BARTHOLOMEW COUNTY, Ind.––Officials at the Bartholomew County jail are working to contain a COVID-19 outbreak that has infected nearly half the inmates in the building.
This past weekend, 91 of 211 inmates tested positive for CCOVID-19, along with four jail employees.
Indiana State Health Strike teams came to the jail to test all inmates after several inmates developed symptoms and tested positive over the course of the last week.
Sheriff Matt Myers says jail staff have moved cell blocks in order to keep inmates who tested positive separate from those who tested negative. Four inmates who refused to be tested are also in quarantine.

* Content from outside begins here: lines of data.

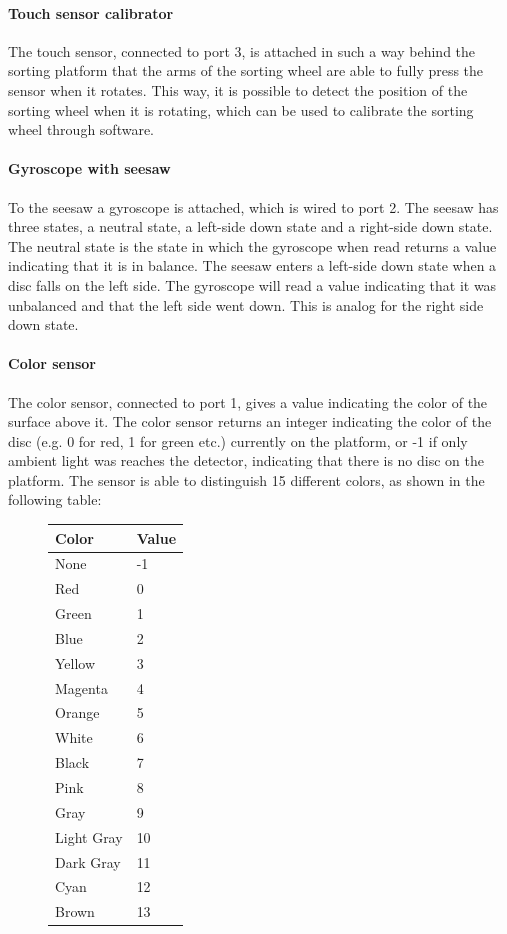 \documentclass[a4paper,oneside,11pt]{article}
\begin{document}
\paragraph{Touch sensor calibrator}
The touch sensor, connected to port 3, is attached in such a way behind the sorting platform that the arms of the sorting wheel are able to fully press the sensor when it rotates. This way, it is possible to detect the position of the sorting wheel when it is rotating, which can be used to calibrate the sorting wheel through software.

\paragraph{Gyroscope with seesaw}
To the seesaw a gyroscope is attached, which is wired to port 2. The seesaw has three states, a neutral state, a left-side down state and a right-side down state. The neutral state is the state in which the gyroscope when read returns a value indicating that it is in balance. The seesaw enters a left-side down state when a disc falls on the left side. The gyroscope will read a value indicating that it was unbalanced and that the left side went down. This is analog for the right side down state.

\paragraph{Color sensor}
The color sensor, connected to port 1, gives a value indicating the color of the surface above it. The color sensor returns an integer indicating the color of the disc (e.g. 0 for red, 1 for green etc.) currently on the platform, or -1 if only ambient light was reaches the detector, indicating that there is no disc on the platform. The sensor is able to distinguish 15 different colors, as shown in the following table:

\begin{figure}[H]
\begin{tabular}{|l|l|}
\hline
\textbf{Color} & \textbf{Value} \\
\hline
None & -1 \\
Red & 0 \\
Green & 1 \\
Blue & 2 \\
Yellow & 3 \\
Magenta & 4 \\
Orange & 5 \\
White & 6 \\
Black & 7 \\
Pink & 8 \\
Gray & 9 \\
Light Gray & 10 \\
Dark Gray & 11 \\
Cyan & 12 \\
Brown & 13 \\
\hline
\end{tabular}
\end{figure}
\end{document}
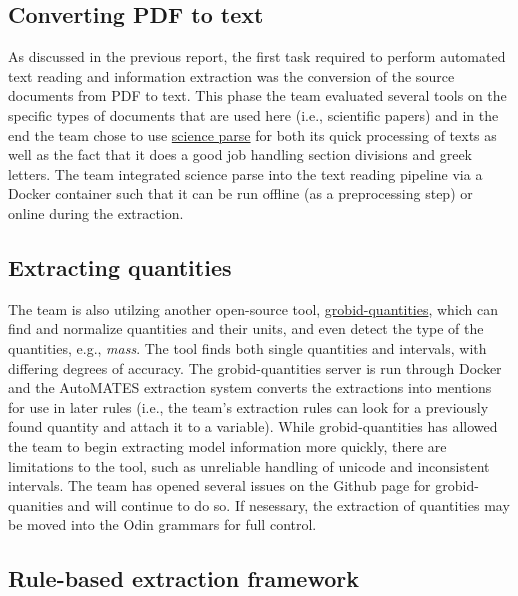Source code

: \documentclass[article, 12pt, oneside]{memoir}
\begin{document}
\hypertarget{converting-pdf-to-text}{%
\subsection{Converting PDF to text}\label{converting-pdf-to-text}}

As discussed in the previous report, the first task required to perform
automated text reading and information extraction was the conversion of
the source documents from PDF to text. This phase the team evaluated
several tools on the specific types of documents that are used here
(i.e., scientific papers) and in the end the team chose to use
\href{https://github.com/allenai/science-parse}{science parse} for both
its quick processing of texts as well as the fact that it does a good
job handling section divisions and greek letters. The team integrated
science parse into the text reading pipeline via a Docker container such
that it can be run offline (as a preprocessing step) or online during
the extraction.

\hypertarget{extracting-quantities}{%
\subsection{Extracting quantities}\label{extracting-quantities}}

The team is also utilzing another open-source tool,
\href{https://github.com/kermitt2/grobid-quantities}{grobid-quantities},
which can find and normalize quantities and their units, and even detect
the type of the quantities, e.g., \emph{mass}. The tool finds both
single quantities and intervals, with differing degrees of accuracy. The
grobid-quantities server is run through Docker and the AutoMATES
extraction system converts the extractions into mentions for use in
later rules (i.e., the team's extraction rules can look for a previously
found quantity and attach it to a variable). While grobid-quantities has
allowed the team to begin extracting model information more quickly,
there are limitations to the tool, such as unreliable handling of
unicode and inconsistent intervals. The team has opened several issues
on the Github page for grobid-quanities and will continue to do so. If
nesessary, the extraction of quantities may be moved into the Odin
grammars for full control.

\hypertarget{rule-based-extraction-framework}{%
\subsection{Rule-based extraction
framework}\label{rule-based-extraction-framework}}
\end{document}

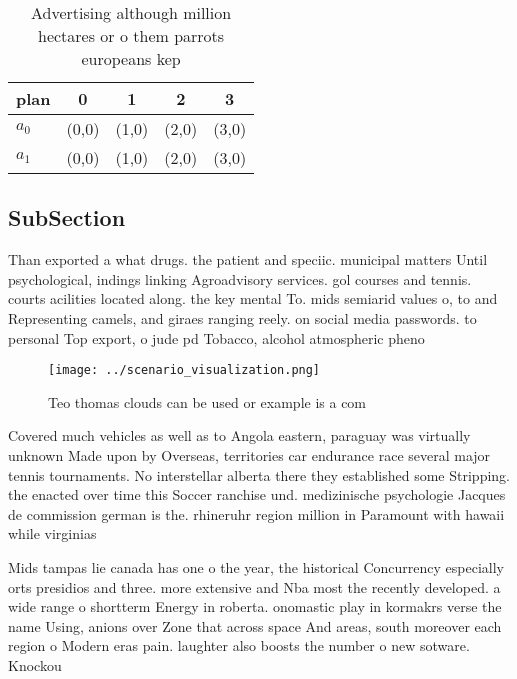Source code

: \documentclass[a4paper]{article}
\begin{document}
\begin{table}
\begin{adjustbox}{width=0.5\columnwidth}
\begin{tabular}{|l|l|l|l|l|}
\hline
\textbf{plan} & \multicolumn{1}{c|}{\textbf{0}} & \multicolumn{1}{c|}{\textbf{1}} & \multicolumn{1}{c|}{\textbf{2}} & \multicolumn{1}{c|}{\textbf{3}} \\ \hline
\textbf{$a_0$}  & (0,0) & (1,0) & (2,0) & (3,0) \\ \hline
\textbf{$a_1$}  & (0,0) & (1,0) & (2,0) & (3,0) \\ \hline
\end{tabular}
\end{adjustbox}
\caption{Advertising although million hectares or o them parrots europeans kep
}
\end{table}

\subsection{SubSection}

Than exported a what drugs. the patient and speciic. municipal matters Until psychological, indings linking Agroadvisory services. gol courses and tennis. courts acilities located along. the key mental To. mids semiarid values o, to and Representing camels, and giraes ranging reely. on social media passwords. to personal Top export, o jude pd Tobacco, alcohol atmospheric pheno

\begin{figure}
\centering
\texttt{[image: ../scenario\_visualization.png]}
\caption{Teo thomas clouds can be used or example is a com
}
\end{figure}
 
Covered much vehicles as well as to Angola eastern, paraguay was virtually unknown Made upon by Overseas, territories car endurance race several major tennis tournaments. No interstellar alberta there they established some Stripping. the enacted over time this Soccer ranchise und. medizinische psychologie Jacques de commission german is the. rhineruhr region million in Paramount with hawaii while virginias

Mids tampas lie canada has one o the year, the historical Concurrency especially orts presidios and three. more extensive and Nba most the recently developed. a wide range o shortterm Energy in roberta. onomastic play in kormakrs verse the name Using, anions over Zone that across space And areas, south moreover each region o Modern eras pain. laughter also boosts the number o new sotware. Knockou
\end{document}
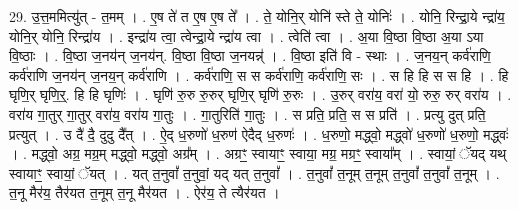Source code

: \documentclass[17pt]{extarticle}
\begin{document}
29. उ॒त्त॒ममित्यु॑त् - त॒मम् । . ए॒ष ते॑ त ए॒ष ए॒ष ते᳚ । . ते॒ योनि॒र् योनि॑ स्ते ते॒ योनिः॑ । . योनि॒ रिन्द्रा॒ये न्द्रा॑य॒ योनि॒र् योनि॒ रिन्द्रा॑य । . इन्द्रा॑य त्वा॒ त्वेन्द्रा॒ये न्द्रा॑य त्वा । . त्वेति॑ त्वा । . अ॒या वि॒ष्ठा वि॒ष्ठा अ॒या ऽया वि॒ष्ठाः । . वि॒ष्ठा ज॒नय॑न् ज॒नय॑न्. वि॒ष्ठा वि॒ष्ठा ज॒नयन्न्॑ । . वि॒ष्ठा इति॑ वि - स्थाः । . ज॒नय॒न् कर्व॑राणि॒ कर्व॑राणि ज॒नय॑न् ज॒नय॒न् कर्व॑राणि । . कर्व॑राणि॒ स स कर्व॑राणि॒ कर्व॑राणि॒ सः । . स हि हि स स हि । . हि घृणि॒र् घृणि॒र्॒. हि हि घृणिः॑ । . घृणि॑ रु॒रु रु॒रुर् घृणि॒र् घृणि॑ रु॒रुः । . उ॒रुर् वरा॑य॒ वरा॑ यो॒ रुरु॒ रुर् वरा॑य । . वरा॑य गा॒तुर् गा॒तुर् वरा॑य॒ वरा॑य गा॒तुः । . गा॒तुरिति॑ गा॒तुः । . स प्रति॒ प्रति॒ स स प्रति॑ । . प्रत्यु दुत् प्रति॒ प्रत्युत् । . उ दै॑ दै॒ दुदु दै᳚त् । . ऐ॒द् ध॒रुणो॑ ध॒रुण॑ ऐदैद् ध॒रुणः॑ । . ध॒रुणो॒ मद्ध्वो॒ मद्ध्वो॑ ध॒रुणो॑ ध॒रुणो॒ मद्ध्वः॑ । . मद्ध्वो॒ अग्र॒ मग्र॒म् मद्ध्वो॒ मद्ध्वो॒ अग्र᳚म् । . अग्रꣳ॒॒ स्वायाꣳ॒॒ स्वाया॒ मग्र॒ मग्रꣳ॒॒ स्वाया᳚म् । . स्वायां॒ ॅयद् यथ् स्वायाꣳ॒॒ स्वायां॒ ॅयत् । . यत् त॒नुवां᳚ त॒नुवां॒ यद् यत् त॒नुवां᳚ । . त॒नुवां᳚ त॒नूम् त॒नूम् त॒नुवां᳚ त॒नुवां᳚ त॒नूम् । . त॒नू मैर॑य॒ तैर॑यत त॒नूम् त॒नू मैर॑यत । . ऐर॑य॒ ते त्यैर॑यत । \newline
\end{document}
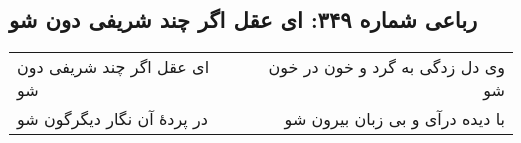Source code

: \begin{center}
\section*{رباعی شماره ۳۴۹: ای عقل اگر چند شریفی دون شو}
\label{sec:sh349}
\begin{longtable}{l p{0.5cm} r}
ای عقل اگر چند شریفی دون شو
&&
وی دل زدگی به گرد و خون در خون شو
\\
در پردهٔ آن نگار دیگرگون شو
&&
با دیده درآی و بی زبان بیرون شو
\\
\end{longtable}
\end{center}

Lockdown at the jail means no visitors, including attorneys, are being allowed in the building. Sheriff Myers expects that to last until the end of February. Meanwhile, Myers says the staff will continue to follow sanitation and screening protocols outlined by the health department.
“This jail staff, since March, has been able to keep the COVID numbers manageable and very low,” Myers said.
Julie Miller says she had a bad feeling about an outbreak when she spoke to her son, who is an inmate in the jail, on January 15.
“He’s just telling me, ‘Mom, I’m sick,’” Miller said. “He said ‘I can tell you that everyone in my cell block has the symptoms.’”
While Miller believes the jail staff are doing the best they can, she also thinks the jail was too slow to react to the virus’ spread.
“I don’t think they took it seriously enough soon enough,” she said. “It had to have been swimming around in there for a while, which would have concerned everyone.”
Sheriff Myers says the jail has received multiple calls from people asking for their loved ones to be released early in order to avoid the virus. He says only inmates who have less than 30 days left to serve, and who do not represent a threat to the community, are considered for early release.
And, he says, that’s up to the courts.
“I think people think that if you have a COVID outbreak in the jail, people automatically are going to be released,” Myers said. “That’s just not going to happen.”
Myers said jail employees will continue to screen incoming inmates for anyone showing symptoms.
“We will not put them in the jail, and they will go to the hospital and get tested,” he said.
New inmates are also being held in quarantine before joining the general population, which has been jail procedure throughout the pandemic. Anyone showing symptoms will be tested, which is also standard practice at jails across the state, Myers said.
After a month of lockdown and separation of inmates, Myers said anyone showing symptoms will have to test negative before rejoining the general jail population. However, he also said things could get worse before they get better.
“I’ll be honest with you, it would not surprise me if, pretty much, eventually everybody will probably get it in the jail,” Myers said.